**Task directions:**
Using the listing below, copy exactly the lines from the one containing "- Priority Scheduling (Non-Preemptive)" to the one containing "(SJF) scheduling algorithm.", both lines included, and no others.

····················

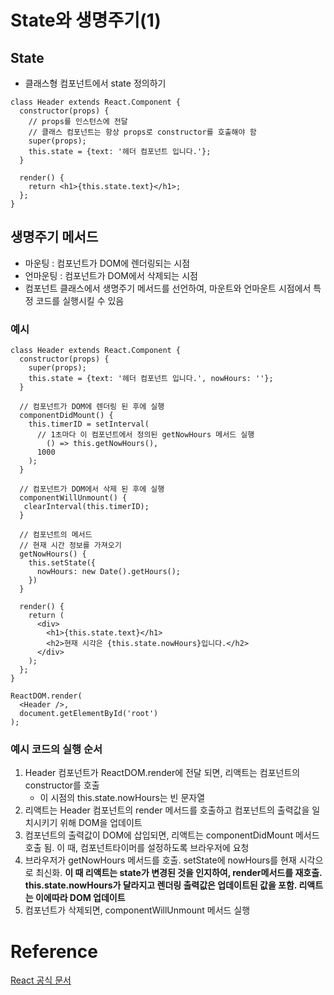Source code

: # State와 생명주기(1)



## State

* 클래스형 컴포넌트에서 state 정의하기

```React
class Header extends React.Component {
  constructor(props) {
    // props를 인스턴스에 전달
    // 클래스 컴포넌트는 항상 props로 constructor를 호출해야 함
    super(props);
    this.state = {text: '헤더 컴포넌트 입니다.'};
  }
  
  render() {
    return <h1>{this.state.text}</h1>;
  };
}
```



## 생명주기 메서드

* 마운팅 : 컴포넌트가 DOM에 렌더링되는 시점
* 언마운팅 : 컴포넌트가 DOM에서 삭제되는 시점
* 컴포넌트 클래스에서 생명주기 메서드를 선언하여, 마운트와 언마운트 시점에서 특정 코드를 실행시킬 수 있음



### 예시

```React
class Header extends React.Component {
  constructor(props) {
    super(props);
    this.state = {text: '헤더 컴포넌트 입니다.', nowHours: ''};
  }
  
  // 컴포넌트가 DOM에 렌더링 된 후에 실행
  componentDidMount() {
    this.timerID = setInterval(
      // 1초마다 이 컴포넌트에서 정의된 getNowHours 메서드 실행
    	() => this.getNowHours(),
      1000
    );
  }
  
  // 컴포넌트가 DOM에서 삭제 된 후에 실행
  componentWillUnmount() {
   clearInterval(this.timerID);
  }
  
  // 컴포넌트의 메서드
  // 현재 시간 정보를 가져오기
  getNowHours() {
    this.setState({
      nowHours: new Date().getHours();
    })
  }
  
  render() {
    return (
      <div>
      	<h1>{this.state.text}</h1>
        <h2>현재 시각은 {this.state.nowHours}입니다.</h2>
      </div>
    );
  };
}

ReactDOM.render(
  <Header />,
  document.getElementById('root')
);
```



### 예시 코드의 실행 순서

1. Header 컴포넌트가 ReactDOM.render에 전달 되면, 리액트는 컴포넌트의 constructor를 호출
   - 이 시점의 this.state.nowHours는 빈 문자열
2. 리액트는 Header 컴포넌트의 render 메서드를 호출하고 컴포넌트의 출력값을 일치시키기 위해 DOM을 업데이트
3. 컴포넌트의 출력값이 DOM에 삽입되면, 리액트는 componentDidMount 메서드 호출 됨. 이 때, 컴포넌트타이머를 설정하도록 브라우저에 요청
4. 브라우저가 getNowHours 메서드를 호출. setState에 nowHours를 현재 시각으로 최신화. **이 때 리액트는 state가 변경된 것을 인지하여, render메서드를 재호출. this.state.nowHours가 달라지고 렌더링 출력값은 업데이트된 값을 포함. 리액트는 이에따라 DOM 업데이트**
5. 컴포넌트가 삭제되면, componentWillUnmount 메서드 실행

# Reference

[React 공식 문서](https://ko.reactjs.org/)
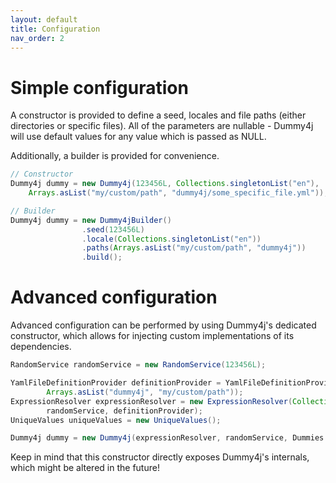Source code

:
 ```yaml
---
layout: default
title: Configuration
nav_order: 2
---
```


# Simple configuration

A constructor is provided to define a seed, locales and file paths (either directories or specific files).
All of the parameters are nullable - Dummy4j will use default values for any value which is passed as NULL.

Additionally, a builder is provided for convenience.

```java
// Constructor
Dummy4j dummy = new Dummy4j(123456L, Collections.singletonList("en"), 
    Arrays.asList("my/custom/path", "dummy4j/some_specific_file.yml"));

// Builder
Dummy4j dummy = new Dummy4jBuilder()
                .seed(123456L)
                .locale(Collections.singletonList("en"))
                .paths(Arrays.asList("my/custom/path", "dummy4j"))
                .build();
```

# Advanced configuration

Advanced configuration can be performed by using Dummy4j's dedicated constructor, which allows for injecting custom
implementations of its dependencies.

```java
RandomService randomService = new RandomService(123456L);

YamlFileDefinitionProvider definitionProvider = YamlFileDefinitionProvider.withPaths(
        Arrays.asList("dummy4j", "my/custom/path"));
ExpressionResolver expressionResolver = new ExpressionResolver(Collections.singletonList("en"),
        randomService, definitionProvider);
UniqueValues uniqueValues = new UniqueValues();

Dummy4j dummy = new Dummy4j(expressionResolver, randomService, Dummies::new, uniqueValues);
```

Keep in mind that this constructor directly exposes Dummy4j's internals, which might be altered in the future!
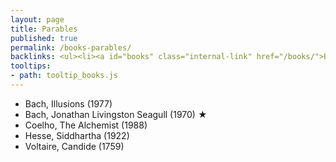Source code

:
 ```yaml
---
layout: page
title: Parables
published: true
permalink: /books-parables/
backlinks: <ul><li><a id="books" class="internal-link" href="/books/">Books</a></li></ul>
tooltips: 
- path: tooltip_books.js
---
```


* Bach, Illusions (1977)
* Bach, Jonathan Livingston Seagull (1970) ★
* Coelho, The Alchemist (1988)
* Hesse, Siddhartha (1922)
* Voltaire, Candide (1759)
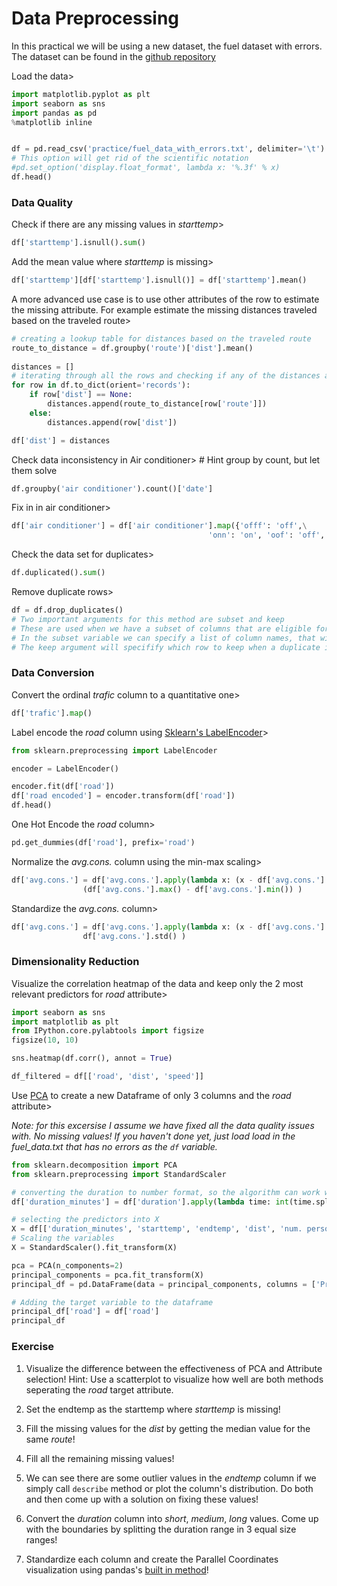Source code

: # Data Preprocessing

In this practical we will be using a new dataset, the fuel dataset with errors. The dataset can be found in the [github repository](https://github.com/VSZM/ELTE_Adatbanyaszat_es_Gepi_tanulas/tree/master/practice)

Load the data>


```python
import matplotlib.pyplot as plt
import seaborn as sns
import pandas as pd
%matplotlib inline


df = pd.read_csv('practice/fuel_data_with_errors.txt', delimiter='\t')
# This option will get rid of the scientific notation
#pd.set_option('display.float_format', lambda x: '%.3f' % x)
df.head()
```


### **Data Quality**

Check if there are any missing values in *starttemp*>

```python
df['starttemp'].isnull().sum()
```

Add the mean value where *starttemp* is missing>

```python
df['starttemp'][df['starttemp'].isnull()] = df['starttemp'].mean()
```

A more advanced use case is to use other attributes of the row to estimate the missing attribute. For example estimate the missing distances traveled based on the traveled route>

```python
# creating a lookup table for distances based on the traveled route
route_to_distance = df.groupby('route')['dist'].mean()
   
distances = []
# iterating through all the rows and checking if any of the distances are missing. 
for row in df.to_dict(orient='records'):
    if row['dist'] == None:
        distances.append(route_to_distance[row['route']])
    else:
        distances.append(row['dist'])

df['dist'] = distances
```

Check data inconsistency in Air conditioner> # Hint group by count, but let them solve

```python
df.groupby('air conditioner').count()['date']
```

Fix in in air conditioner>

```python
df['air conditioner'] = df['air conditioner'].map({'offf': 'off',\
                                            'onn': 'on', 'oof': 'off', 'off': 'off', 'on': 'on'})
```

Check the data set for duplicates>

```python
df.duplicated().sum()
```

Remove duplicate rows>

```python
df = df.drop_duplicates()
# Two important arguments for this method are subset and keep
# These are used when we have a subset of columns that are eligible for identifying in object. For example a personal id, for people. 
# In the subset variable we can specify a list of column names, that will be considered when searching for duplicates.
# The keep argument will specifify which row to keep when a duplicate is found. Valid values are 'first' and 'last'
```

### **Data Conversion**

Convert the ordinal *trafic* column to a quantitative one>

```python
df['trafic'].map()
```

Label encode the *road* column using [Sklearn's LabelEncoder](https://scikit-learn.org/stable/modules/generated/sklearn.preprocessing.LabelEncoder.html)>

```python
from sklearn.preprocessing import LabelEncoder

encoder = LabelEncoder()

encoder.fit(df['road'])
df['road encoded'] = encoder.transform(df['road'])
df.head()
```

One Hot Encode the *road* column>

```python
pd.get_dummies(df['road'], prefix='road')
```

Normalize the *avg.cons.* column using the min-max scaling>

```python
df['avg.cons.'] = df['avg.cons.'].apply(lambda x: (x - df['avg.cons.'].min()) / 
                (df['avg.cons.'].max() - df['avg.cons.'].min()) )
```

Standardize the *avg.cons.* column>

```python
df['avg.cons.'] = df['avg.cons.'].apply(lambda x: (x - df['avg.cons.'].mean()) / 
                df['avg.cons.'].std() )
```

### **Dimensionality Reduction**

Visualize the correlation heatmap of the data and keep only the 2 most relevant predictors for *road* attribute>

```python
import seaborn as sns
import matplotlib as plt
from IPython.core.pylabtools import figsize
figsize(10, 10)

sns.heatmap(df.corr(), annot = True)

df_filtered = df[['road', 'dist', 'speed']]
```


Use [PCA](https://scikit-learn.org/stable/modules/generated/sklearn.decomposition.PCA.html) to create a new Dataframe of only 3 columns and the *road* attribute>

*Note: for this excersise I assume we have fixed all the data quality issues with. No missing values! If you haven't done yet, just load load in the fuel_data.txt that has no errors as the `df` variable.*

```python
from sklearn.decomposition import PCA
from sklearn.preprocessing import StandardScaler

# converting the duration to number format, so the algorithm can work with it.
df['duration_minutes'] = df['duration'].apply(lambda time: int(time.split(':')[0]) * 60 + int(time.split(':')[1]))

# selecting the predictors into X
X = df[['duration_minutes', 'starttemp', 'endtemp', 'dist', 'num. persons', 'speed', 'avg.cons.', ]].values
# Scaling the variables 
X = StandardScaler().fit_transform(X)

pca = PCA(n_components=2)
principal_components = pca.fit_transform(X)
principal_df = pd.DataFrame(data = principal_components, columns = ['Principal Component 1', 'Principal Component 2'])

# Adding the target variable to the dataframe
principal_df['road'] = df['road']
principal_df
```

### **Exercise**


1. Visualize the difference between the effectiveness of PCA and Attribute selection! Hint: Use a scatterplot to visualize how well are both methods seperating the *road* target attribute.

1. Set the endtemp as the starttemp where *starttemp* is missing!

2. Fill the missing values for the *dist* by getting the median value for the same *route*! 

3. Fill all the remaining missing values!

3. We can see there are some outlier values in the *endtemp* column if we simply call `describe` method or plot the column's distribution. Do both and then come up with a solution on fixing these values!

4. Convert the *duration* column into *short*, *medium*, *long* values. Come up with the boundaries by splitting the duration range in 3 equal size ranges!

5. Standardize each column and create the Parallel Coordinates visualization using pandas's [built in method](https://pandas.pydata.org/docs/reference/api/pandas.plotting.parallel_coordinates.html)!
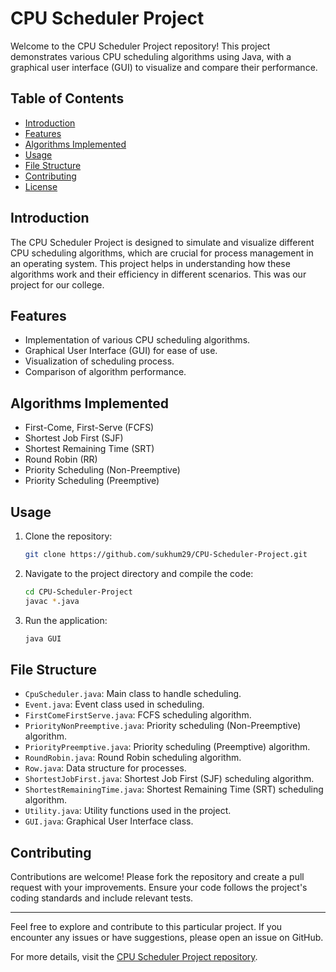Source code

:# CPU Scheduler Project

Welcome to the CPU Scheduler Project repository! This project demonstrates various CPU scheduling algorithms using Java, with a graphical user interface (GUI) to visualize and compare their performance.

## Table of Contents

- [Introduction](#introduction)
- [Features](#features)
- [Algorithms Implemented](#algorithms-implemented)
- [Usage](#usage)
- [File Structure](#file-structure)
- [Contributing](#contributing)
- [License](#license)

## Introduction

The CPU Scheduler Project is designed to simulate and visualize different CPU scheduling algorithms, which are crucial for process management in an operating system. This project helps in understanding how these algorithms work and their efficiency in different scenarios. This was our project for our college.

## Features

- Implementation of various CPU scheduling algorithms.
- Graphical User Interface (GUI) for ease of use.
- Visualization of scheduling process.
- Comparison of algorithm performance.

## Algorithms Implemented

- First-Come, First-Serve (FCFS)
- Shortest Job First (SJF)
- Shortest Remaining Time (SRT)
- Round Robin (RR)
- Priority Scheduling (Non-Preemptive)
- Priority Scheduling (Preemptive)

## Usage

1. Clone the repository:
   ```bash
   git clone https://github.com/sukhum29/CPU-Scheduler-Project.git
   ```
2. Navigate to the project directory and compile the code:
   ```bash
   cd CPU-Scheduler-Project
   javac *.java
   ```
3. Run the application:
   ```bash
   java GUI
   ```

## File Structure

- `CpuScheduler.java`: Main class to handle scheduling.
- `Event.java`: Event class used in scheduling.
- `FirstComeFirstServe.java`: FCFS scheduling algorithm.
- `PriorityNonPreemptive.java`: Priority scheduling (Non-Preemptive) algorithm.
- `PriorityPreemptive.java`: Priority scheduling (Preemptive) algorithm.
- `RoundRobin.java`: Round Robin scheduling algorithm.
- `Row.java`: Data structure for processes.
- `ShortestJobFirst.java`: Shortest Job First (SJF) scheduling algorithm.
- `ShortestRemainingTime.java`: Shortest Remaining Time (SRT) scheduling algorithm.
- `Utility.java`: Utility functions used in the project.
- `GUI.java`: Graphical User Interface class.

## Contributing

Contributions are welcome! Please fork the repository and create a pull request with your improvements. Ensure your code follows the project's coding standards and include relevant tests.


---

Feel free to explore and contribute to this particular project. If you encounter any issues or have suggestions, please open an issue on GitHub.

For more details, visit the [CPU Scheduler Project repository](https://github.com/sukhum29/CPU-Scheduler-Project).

····················

**Exercise answer:**
- Priority Scheduling (Non-Preemptive)
- Priority Scheduling (Preemptive)

## Usage

1. Clone the repository:
   ```bash
   git clone https://github.com/sukhum29/CPU-Scheduler-Project.git
   ```
2. Navigate to the project directory and compile the code:
   ```bash
   cd CPU-Scheduler-Project
   javac *.java
   ```
3. Run the application:
   ```bash
   java GUI
   ```

## File Structure

- `CpuScheduler.java`: Main class to handle scheduling.
- `Event.java`: Event class used in scheduling.
- `FirstComeFirstServe.java`: FCFS scheduling algorithm.
- `PriorityNonPreemptive.java`: Priority scheduling (Non-Preemptive) algorithm.
- `PriorityPreemptive.java`: Priority scheduling (Preemptive) algorithm.
- `RoundRobin.java`: Round Robin scheduling algorithm.
- `Row.java`: Data structure for processes.
- `ShortestJobFirst.java`: Shortest Job First (SJF) scheduling algorithm.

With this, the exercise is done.